These days, many Americans live in a perpetual state of financial insecurity, either because they don’t have enough money or don’t have the regular income to plan ahead. Roughly half the population doesn’t have resources to cover an emergency (defined as having about $6,000 in spare income). And about one in three people now freelance in one form or another, which means dealing with the curse of “feast or famine.” Some months, they make plenty to cover their needs; other times, they’re barely scraping by.
It’s this irregular income issue that Jon Schlossberg and the team at Even are trying to address. Their app helps people smooth out the highs and lows in their income and offers an alternative to punitive forms of personal finance, like payday lending. Basically, you sign up, and the app makes an analysis of your bank account to work out your average monthly income. Then, it takes money away when you have more than your average, using that surplus either to cover low-income months, or to repay no-interest loans the startup also offers. It’s an app that turns irregular income into something like a salary. UPDATE: Right now, Even is just for full-time employees who work irregular hours and might make different amounts different weeks; support for freelancers should be rolling out sometime in 2016.
“The end result is that you get the same amount every pay cycle, which is fundamentally life-changing when you’re trying to make a budget and live your life without knowing knowing how much money you have,” Schlossberg says.
About a year and a year ago, Schlossberg sold the previous app he worked on–a password-helper called Knock To Unlock–which allowed him to take a few months off. He says he did a lot of reading and gradually became interested in how people behave when they have little spare income. He read a Science paper that claims that people on low-pay have “impaired cognitive function” (probably because they’re too stressed out all the time to think straight). Then he met his co-founder, Quinten Farmer, who had experience of living on limited means, and who suggested an online solution around income volatility. A few months later, Even was born.

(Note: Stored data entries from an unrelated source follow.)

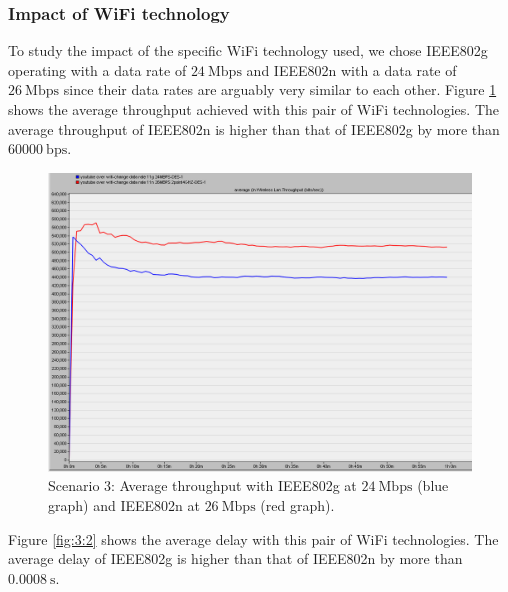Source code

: \subsubsection{Impact of WiFi technology} \label{subsub:3:wifi}
To study the impact of the specific \gls{WiFi} technology used, we chose \gls{IEEE802}g operating with a data rate of $24~\mathrm{Mbps}$ and \gls{IEEE802}n with a data rate of $26~\mathrm{Mbps}$ since their data rates are arguably very similar to each other. Figure \ref{fig:3:1} shows the average throughput achieved with this pair of \gls{WiFi} technologies. The average throughput of \gls{IEEE802}n is higher than that of \gls{IEEE802}g by more than $60000~\mathrm{bps}$.

\begin{figure}[H]
	\centering
	\includegraphics[scale=0.28]{Figures/amantianrenamed/Scen3AveThroughofg24Mn26M.png}
	\caption[Scenario 3: average throughput according to the WiFi technology used]{Scenario 3: Average throughput with \gls{IEEE802}g at $24~\mathrm{Mbps}$ (blue graph) and \gls{IEEE802}n at $26~\mathrm{Mbps}$ (red graph).}
	\label{fig:3:1}
\end{figure}

Figure \ref{fig:3:2} shows the average delay with this pair of \gls{WiFi} technologies. The average delay of \gls{IEEE802}g is higher than that of \gls{IEEE802}n by more than $0.0008~\mathrm{s}$.

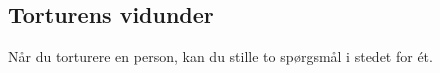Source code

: \subsection*{Torturens vidunder}
Når du torturere en person, kan du stille to spørgsmål i stedet for ét.\\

Schlossberg argues that most savings products aren’t designed for people on low incomes. They’re meant for people who already have spare money with which to save. “All the tools that are designed to help people to save money don’t work for a lot of people who don’t have a lot of it. They only work for people who have money,” he says. “There’s this foundational inequality in the way the system works.” Studies show that people without bank accounts–a population Even doesn’t currently serve–spend up to $1,000 more on financial services than well-off people with bank accounts. Effectively, the more money you have, the less you pay for basic bank services.
Even’s business model is designed to keep people out of debt. It charges a flat $3-a-week fee and has no incentive to offer loans to its customers, as it makes no money from them. That’s different from a standard financial institution that makes money from distributing the largest loans on the longest periods possible, in order to maximize interest payments.
The startup is one of a new breed that’s helping people to save and live less precariously. We previously covered Digit, which automatically garnishes savings into a second account, and Puddle, a peer-to-peer credit network.
Even, which launched last year, is currently in beta and operates on an invite-only basis. It plans to open to the public some time next year, Schlossberg says.